**Problem requirements:** Of the entries that follow, how many lines hold the word "bound"? Reply with the number only.
Material for the task START
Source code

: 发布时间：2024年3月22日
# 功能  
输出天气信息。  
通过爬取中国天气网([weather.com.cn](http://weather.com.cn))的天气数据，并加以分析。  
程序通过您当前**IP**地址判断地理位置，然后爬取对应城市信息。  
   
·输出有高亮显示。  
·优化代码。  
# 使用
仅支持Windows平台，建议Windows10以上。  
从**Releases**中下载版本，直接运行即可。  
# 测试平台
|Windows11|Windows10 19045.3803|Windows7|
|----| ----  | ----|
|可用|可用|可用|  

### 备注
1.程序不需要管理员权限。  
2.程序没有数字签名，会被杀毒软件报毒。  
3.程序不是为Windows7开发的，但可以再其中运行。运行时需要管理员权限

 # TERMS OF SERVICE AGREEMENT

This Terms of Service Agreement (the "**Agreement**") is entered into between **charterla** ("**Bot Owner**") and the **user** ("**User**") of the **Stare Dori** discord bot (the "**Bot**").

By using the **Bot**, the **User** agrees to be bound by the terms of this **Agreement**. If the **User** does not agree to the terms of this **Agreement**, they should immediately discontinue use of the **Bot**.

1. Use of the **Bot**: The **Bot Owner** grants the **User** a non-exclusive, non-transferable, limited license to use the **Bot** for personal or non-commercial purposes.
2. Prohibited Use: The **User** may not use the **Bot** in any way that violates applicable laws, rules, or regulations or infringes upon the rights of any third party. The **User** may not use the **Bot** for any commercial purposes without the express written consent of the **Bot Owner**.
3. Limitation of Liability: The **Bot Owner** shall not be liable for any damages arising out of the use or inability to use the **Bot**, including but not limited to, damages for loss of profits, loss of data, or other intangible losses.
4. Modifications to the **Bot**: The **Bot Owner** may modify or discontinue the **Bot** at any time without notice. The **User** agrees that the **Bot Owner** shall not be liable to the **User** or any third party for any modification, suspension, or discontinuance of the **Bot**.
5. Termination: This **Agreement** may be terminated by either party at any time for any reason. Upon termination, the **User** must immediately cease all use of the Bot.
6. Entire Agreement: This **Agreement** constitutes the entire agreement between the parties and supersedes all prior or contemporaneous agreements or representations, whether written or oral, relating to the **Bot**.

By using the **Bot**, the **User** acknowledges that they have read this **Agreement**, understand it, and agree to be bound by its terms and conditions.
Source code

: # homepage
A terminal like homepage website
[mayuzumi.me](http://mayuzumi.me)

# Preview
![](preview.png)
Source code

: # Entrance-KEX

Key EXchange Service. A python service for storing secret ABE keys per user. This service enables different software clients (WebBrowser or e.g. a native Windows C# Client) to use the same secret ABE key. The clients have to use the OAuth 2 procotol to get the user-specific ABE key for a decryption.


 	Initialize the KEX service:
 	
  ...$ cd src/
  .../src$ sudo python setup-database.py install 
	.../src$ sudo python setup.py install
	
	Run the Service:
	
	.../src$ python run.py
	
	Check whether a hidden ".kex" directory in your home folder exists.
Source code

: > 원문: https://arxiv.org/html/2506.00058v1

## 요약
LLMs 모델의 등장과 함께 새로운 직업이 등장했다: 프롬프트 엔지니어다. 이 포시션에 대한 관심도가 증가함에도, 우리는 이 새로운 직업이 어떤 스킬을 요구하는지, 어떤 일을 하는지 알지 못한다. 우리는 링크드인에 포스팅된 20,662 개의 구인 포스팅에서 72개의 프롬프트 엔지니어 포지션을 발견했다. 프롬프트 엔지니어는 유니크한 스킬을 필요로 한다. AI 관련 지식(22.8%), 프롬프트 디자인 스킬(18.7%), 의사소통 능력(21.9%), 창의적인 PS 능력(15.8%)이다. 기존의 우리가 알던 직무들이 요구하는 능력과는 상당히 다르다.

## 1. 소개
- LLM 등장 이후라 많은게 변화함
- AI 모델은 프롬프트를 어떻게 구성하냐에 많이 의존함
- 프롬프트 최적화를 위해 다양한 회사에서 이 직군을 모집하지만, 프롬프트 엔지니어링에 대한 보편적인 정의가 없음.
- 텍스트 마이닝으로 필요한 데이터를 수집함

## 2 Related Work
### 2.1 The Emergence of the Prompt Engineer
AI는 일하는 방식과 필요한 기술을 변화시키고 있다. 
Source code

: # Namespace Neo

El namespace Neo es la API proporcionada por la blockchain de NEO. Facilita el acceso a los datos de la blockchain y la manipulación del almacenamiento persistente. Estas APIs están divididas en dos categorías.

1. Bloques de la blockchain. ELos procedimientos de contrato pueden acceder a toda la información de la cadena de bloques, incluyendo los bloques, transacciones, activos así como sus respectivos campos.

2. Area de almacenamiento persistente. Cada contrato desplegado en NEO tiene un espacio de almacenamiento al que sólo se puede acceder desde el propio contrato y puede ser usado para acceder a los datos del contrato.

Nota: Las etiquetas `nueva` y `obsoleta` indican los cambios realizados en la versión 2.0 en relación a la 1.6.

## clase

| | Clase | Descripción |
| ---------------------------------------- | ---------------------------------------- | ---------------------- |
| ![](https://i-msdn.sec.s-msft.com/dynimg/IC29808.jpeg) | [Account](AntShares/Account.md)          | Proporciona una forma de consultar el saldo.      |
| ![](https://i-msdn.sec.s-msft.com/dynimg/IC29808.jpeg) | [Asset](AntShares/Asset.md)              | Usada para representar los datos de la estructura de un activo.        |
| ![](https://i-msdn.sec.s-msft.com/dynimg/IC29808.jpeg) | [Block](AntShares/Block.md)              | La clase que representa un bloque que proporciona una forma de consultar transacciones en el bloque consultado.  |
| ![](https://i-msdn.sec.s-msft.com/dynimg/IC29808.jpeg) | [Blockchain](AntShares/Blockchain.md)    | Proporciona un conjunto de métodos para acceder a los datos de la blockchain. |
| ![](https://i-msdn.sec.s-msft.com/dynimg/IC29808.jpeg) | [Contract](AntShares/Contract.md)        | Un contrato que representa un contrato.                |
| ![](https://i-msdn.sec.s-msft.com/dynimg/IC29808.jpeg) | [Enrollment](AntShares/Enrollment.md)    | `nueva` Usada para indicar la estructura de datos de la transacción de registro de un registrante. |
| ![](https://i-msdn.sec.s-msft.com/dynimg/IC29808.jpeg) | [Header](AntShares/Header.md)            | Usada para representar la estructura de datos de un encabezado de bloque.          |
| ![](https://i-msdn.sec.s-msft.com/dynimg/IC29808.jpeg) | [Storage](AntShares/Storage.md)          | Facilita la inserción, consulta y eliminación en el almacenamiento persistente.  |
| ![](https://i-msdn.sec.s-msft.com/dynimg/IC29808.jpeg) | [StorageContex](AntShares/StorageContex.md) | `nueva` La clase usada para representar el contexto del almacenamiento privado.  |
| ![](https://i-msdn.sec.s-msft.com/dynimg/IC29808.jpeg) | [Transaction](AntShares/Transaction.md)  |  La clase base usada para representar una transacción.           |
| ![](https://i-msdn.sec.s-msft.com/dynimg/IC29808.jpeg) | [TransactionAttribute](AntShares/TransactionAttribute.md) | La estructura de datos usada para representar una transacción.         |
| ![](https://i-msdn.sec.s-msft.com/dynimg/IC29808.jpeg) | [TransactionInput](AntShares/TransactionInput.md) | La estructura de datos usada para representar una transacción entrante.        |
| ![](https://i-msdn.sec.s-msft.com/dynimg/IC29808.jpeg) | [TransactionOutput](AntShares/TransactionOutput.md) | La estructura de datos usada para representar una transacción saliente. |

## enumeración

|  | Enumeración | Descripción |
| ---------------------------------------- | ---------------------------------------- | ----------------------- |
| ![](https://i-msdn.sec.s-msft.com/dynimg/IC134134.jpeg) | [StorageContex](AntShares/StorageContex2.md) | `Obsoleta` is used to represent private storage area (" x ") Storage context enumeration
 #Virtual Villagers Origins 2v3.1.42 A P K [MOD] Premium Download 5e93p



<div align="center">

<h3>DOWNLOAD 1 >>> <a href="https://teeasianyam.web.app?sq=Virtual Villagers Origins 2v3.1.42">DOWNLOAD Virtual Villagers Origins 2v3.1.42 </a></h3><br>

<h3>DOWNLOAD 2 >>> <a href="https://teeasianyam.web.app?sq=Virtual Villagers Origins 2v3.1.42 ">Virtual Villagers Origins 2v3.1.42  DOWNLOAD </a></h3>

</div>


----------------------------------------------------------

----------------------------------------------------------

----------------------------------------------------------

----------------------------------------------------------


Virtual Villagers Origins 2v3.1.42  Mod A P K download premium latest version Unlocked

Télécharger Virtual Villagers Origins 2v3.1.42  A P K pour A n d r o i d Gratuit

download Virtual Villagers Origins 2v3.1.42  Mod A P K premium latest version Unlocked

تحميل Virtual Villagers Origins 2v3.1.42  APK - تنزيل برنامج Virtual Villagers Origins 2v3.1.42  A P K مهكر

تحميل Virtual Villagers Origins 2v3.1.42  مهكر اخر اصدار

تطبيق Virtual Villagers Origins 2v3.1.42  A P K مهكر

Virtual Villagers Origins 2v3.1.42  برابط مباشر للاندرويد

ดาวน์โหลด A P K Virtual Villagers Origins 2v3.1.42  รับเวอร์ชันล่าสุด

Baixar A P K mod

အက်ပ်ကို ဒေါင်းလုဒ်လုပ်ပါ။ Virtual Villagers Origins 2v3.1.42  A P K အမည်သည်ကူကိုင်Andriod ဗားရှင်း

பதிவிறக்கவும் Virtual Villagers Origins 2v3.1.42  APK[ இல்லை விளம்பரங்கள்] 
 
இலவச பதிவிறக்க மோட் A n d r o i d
Material for the task END
**Expected answer:** 2